手すりにあごをのせてだらだらしていたら、電話が鳴った。充電中の携帯電話を手に取ってみると、着信は高科からだった。わたしは携帯電話をベッドに放り、またベランダに出た。わたしの幸福な時間を邪魔していいのは、ノリオからの着信だけ。
 ベランダから見える景色は、さっきと変わらずあわただしく、うるさく、幸福そうで、人間が柑橘の実のつぶつぶのように見えた。午後四時二十八分。
 また携帯電話が鳴った。高科だろう。SEXのためにああもしつこくなれることについて感心はするが、誉められることではないね、間違いなく。アホなんだ、あいつは。でも、それを言うならわたしもアホだ。知っていて寝てるし。発端はなんだったっけ。ああ、ノリオだ。ノリオが連れてきたんだ。で、頭にきたんだ。単純明快。
 わたしはまたベランダの下の景色に視線を移した。
 少し離れたところにある小さな横断歩道を、親子らしい三人が渡っていた。青信号は点滅していたが、赤に変わった。母親らしい人は小さな子供を抱え、もう一人の子供の背中を押し、小走りに横断歩道を渡りきった。
 わたしはそれを見ていて、身体が縮まってしまうような気がした。なんだか無性にアルコールが飲みたくなった。
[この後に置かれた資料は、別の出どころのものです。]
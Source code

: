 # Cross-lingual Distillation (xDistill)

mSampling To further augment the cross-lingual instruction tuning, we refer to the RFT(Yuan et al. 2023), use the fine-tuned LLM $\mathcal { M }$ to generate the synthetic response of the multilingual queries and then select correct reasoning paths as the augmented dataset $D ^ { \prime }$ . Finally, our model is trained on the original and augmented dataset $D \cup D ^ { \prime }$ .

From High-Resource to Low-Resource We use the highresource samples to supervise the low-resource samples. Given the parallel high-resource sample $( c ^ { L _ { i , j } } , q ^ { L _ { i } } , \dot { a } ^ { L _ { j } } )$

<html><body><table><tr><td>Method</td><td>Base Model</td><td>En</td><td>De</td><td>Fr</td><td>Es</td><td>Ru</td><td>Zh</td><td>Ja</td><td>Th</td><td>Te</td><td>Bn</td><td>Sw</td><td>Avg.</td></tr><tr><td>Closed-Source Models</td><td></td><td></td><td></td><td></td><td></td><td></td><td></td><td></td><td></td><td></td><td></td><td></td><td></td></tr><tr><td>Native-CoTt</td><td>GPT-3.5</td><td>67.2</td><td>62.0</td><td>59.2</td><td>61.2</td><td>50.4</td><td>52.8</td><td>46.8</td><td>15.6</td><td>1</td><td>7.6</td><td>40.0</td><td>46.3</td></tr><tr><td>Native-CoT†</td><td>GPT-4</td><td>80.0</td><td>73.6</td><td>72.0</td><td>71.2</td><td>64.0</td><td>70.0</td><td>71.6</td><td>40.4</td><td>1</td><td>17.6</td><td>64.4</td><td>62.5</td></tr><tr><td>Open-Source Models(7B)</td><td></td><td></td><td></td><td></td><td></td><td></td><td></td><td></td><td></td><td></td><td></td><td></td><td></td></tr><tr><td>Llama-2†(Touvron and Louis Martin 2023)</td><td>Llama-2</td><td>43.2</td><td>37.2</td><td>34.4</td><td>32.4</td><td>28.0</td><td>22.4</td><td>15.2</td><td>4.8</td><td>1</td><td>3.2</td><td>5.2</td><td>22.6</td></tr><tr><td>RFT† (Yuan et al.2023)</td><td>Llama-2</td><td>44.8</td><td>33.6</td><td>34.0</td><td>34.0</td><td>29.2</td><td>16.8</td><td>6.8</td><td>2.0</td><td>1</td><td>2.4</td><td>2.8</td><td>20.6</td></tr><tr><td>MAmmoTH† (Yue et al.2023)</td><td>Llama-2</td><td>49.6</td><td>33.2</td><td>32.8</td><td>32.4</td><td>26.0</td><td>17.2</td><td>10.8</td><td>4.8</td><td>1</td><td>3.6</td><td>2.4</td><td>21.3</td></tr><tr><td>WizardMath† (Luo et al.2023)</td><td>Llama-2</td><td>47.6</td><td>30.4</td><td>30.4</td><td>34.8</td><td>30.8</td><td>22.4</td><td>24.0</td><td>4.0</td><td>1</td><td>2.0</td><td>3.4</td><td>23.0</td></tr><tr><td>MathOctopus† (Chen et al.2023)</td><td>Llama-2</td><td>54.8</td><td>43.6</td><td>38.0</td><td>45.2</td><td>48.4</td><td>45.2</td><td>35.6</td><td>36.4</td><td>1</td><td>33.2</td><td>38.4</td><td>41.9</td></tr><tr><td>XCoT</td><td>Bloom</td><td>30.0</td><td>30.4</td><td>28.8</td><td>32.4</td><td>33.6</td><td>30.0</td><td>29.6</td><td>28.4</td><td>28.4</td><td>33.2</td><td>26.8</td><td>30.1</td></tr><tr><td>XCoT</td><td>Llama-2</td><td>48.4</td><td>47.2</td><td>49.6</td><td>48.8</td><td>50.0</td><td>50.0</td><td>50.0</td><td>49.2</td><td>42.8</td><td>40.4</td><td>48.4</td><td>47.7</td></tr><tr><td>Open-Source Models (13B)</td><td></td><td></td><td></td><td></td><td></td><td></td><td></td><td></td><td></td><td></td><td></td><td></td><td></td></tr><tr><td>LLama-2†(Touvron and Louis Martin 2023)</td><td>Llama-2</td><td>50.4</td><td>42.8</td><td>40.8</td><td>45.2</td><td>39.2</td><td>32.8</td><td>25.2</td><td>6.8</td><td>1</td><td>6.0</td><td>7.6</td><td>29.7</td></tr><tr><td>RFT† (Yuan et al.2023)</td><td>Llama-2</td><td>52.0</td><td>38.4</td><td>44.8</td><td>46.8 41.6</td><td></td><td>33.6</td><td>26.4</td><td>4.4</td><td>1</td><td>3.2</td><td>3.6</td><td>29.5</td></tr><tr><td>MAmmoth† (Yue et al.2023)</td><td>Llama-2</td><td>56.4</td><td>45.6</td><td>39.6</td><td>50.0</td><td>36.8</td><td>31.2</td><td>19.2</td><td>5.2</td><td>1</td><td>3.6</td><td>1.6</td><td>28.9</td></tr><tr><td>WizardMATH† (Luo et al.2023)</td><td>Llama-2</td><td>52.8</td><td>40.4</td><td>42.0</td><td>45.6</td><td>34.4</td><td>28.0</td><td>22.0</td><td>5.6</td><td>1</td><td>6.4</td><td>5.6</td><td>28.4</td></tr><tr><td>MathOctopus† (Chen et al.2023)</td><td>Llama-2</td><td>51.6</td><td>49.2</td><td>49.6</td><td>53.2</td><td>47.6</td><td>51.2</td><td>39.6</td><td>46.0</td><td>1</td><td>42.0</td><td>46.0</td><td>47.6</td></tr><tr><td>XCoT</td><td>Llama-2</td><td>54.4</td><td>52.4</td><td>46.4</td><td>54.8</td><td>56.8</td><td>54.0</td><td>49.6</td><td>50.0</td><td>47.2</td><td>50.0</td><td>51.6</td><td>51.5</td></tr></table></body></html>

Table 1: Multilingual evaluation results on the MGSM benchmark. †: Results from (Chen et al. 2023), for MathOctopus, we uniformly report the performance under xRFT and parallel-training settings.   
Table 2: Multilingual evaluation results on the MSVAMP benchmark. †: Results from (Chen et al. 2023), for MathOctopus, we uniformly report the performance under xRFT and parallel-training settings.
 冷蔵庫から缶ビールを取り出し、一息に半分ほどまで飲んだ。大きなげっぷが出て、ようやくわたしの身体は萎縮から解放された。午後四時五十三分。手が震えるほど胸騒ぎがした。飲みかけのビールをあわてて冷蔵庫に入れて、なんだかわからないままにもう一度出して、飲んで、飲んでいる最中に全部飲み干してしまおうと思ってのけぞったらむせて、ビールを噴出したところにシオリちゃんが帰ってきた。
 わたしの胸騒ぎはよく当たる。シオリちゃんは普段この時間には帰ってこない。そしてこんな時間に帰ってくるシオリちゃんの機嫌がいいわけがない。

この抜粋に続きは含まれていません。